Interviewing for a job with the prior stated intent of pilfering their IP is fraudulent.
Let the employer file civil case then.
The IP theft is a private concern. The national security implications are public. What OP describes seems worth criminal investigation.
Is it?
I mean obviously if the said person did pilfer, or attempted to pilfer, it would be illegal.
But is there any law against interviewing for a job, while having a prior statement of intending to pilfer? Or in a more general sense, interviewing for a position while previously saying that they intend to breach the contract?
I'd imagine that there could only be ground for a lawsuit if 1) a contract has been signed, and 2) the stated activity has at least been attempted.
Not to mention in this example no crime even yet occurred.
OP...you should definitely report this to the FBI.
If you try to hire a hitman, the FBI will definitely investigate even though no crime has been committed.
so, is there a clear line between: steal trade secret, and applied learned experience in new company the way everyone does?
If they are intentionally finding information that is outside the scope of their own role and then exporting the information itself as opposed to actually learning it then that would be clearly stealing trade secrets. Of course there are some lesser actions that would be in a gray area.
some call that a positive initiative. cross training between departments or some such corp speak is used so people can "fill in" or just have a better understanding of the other departments so you can possibly work better with each other or come up with novel solutions for someone else.
companies that silo everyone off and prevent open discussion between groups are horrible places to work. ask Oppenheimer.
There may be some grey, but copying information in writing is pretty clearly over the line.
No. Ultimately courts have to make judgements.

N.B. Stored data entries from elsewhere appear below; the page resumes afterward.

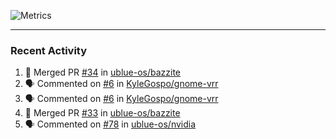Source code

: ![Metrics](https://metrics.lecoq.io/KyleGospo?template=classic&base=header%2C%20activity%2C%20community%2C%20repositories%2C%20metadata&base.indepth=false&base.hireable=false&base.skip=false&config.timezone=America%2FLos_Angeles)

---
### Recent Activity
<!--START_SECTION:activity-->
1. 🎉 Merged PR [#34](https://github.com/ublue-os/bazzite/pull/34) in [ublue-os/bazzite](https://github.com/ublue-os/bazzite)
2. 🗣 Commented on [#6](https://github.com/KyleGospo/gnome-vrr/issues/6) in [KyleGospo/gnome-vrr](https://github.com/KyleGospo/gnome-vrr)
3. 🗣 Commented on [#6](https://github.com/KyleGospo/gnome-vrr/issues/6) in [KyleGospo/gnome-vrr](https://github.com/KyleGospo/gnome-vrr)
4. 🎉 Merged PR [#33](https://github.com/ublue-os/bazzite/pull/33) in [ublue-os/bazzite](https://github.com/ublue-os/bazzite)
5. 🗣 Commented on [#78](https://github.com/ublue-os/nvidia/issues/78) in [ublue-os/nvidia](https://github.com/ublue-os/nvidia)
<!--END_SECTION:activity-->
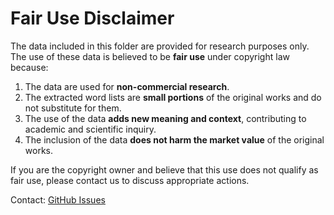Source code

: # Fair Use Disclaimer

The data included in this folder are provided for research purposes only. The use of these data is believed to be **fair use** under copyright law because:

1. The data are used for **non-commercial research**.
2. The extracted word lists are **small portions** of the original works and do not substitute for them.
3. The use of the data **adds new meaning and context**, contributing to academic and scientific inquiry.
4. The inclusion of the data **does not harm the market value** of the original works.

If you are the copyright owner and believe that this use does not qualify as fair use, please contact us to discuss appropriate actions.

Contact: [GitHub Issues](https://github.com/matus-pikuliak/gender_bench/issues)
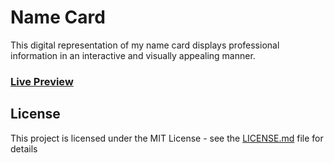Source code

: # Name Card

This digital representation of my name card displays professional information in an interactive and visually appealing manner.

### [Live Preview](https://manasibibekar.github.io/Name-Card/)


## License

This project is licensed under the MIT License - see the [LICENSE.md](LICENSE.md) file for details
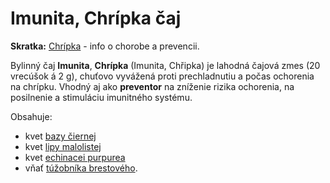 Imunita, Chrípka čaj
====================

**Skratka:** [Chrípka](/#p/chripka) - info o chorobe a prevencii.

Bylinný čaj **Imunita**, **Chrípka** (Imunita, Chřipka) je lahodná čajová zmes
(20 vrecúšok á 2 g), chuťovo vyvážená proti prechladnutiu a počas ochorenia na
chrípku. Vhodný aj ako **preventor** na zníženie rizika ochorenia, na posilnenie
a stimuláciu imunitného systému.

Obsahuje:

* kvet [bazy čiernej](/sip/bylinky/baza-cierna)
* kvet [lipy malolistej](/sip/bylinky/lipa-malolista)
* kvet [echinacei purpurea](/sip/bylinky/echinacea-purpurea)
* vňať [túžobníka brestového](/sip/bylinky/tuzobnik-brestovy).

Repositories are rarely worth much.
Sure, some algorithms there might save you some time, but its often the design and the data where the money lies (what this guy focused on).
Clone google's repo and you'll likely struggle forever to get anything of substance running on a rando vm/docker/etc. not to mention about spinning the entire stack with interconnected services, certificates, shitty code, and layers upon layers of hacking that can only be resolved by relying on the tribal knowledge on whomever built the darn thing.
Compared to that - detailed design docs, a team of motivated Chinese dudes/ettes with some monetary support from the local party, and you can have a close-enough copy running natively on the Alibaba cloud in a few months.
Source code repo is like a very extremely detailed doc. You might not be able to actually easily run it due to all of the dependencies etc, but with couple of weeks of reading, you should be able to tease back out the high level design.
I've done enough code archaeology to say that looking at the code to understand the design is a good way to understand that the two halves of the bridge didn't mate up, but there was a deadline, so...
The design from a design doc can be replicated at almost any company. The actual code is specific to the company and their exact stack.
The company's business position is similarly hard to duplicate. You can understand a company's current capital, customers and money flows. Your new company has to either outcompete for those same flows or create or capture alternative flows, and do this with different capital. Having, say, the entire source code for FedEx doesn't make it easy to launch a competitor. It's practically irrelevant compared to the network of capital investments, corporate goodwill and contracts, etc.
There's probably some deep science AI-type stuff.
Or maybe useful for security exploits.
A copy of Google3 would take an outsider eons to replicate Borg for any of it to run on.
Did they tell you that, did you hear it second hand, or figure it out yourself?